On compte en France plus de mille espèces de pollinisateurs. Lorsque nous nous sommes entretenus avec nos amis apiculteurs, nous avons pu constater la surmortalité des pollinisateurs partout dans le monde. Les abeilles sont particulièrement touchées, avec une mortalité annuelle de 30 à 40 %. En vous inspirant des propositions de notre collègue Martial Saddier ou de celles de la fédération des apiculteurs, vous auriez pu prévoir la mise en place d'un plan national de protection des abeilles et de sauvegarde des apiculteurs.

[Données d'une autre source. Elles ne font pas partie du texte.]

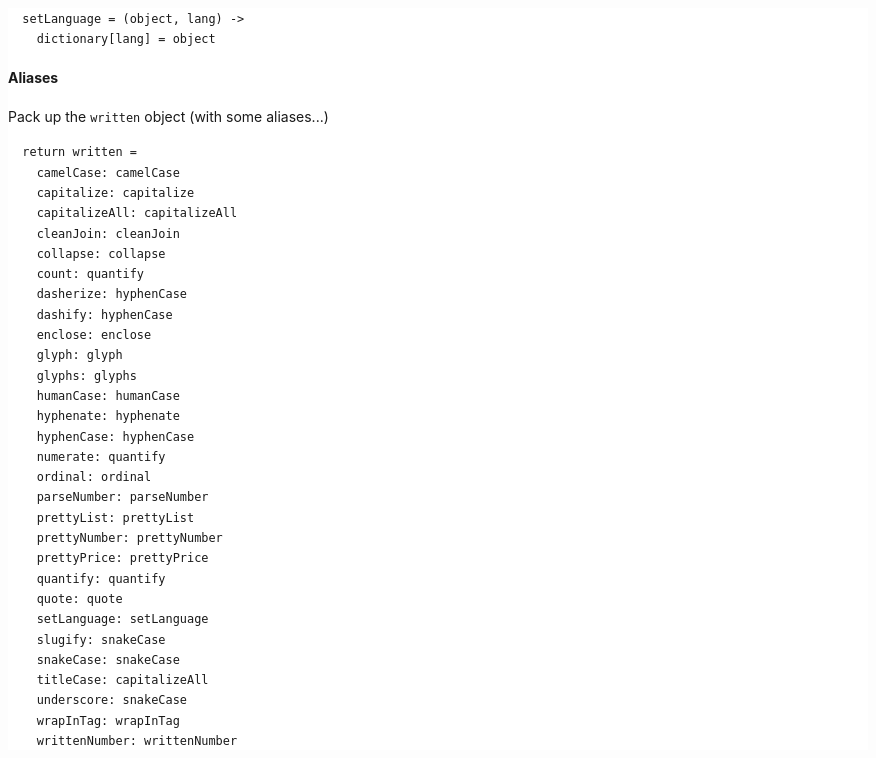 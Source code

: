 
      setLanguage = (object, lang) ->
        dictionary[lang] = object


#### Aliases
Pack up the `written` object (with some aliases...)


      return written =
        camelCase: camelCase
        capitalize: capitalize
        capitalizeAll: capitalizeAll
        cleanJoin: cleanJoin
        collapse: collapse
        count: quantify
        dasherize: hyphenCase
        dashify: hyphenCase
        enclose: enclose
        glyph: glyph
        glyphs: glyphs
        humanCase: humanCase
        hyphenate: hyphenate
        hyphenCase: hyphenCase
        numerate: quantify
        ordinal: ordinal
        parseNumber: parseNumber
        prettyList: prettyList
        prettyNumber: prettyNumber
        prettyPrice: prettyPrice
        quantify: quantify
        quote: quote
        setLanguage: setLanguage
        slugify: snakeCase
        snakeCase: snakeCase
        titleCase: capitalizeAll
        underscore: snakeCase
        wrapInTag: wrapInTag
        writtenNumber: writtenNumber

Curieusement, nous évoquons toujours très peu ce qui constitue votre quatrième oubli : préparer l'agriculture française et européenne à l'après pétrole. Or dieu sait si l'agriculture dépend du pétrole et, plus généralement, des énergies fossiles ! Comme je l'avais souligné il y a près de six ans, d'un point de vue énergétique en tout cas, nous « mangeons » du pétrole.

Le pétrole et le gaz sont indispensables à l'agriculture moderne, notamment pour faire fonctionner tracteurs et machines. Cependant, autant les automobilistes peuvent se tourner vers les transports en commun – beaucoup plus sobres en pétrole –, les poids lourds peuvent déplacer leurs marchandises par le train, autant les seules options de substitution d'un tracteur ou d'une moissonneuse-batteuse sont un cheval ou un boeuf dont le rendement, vous le savez, n'est plus tout à fait le même.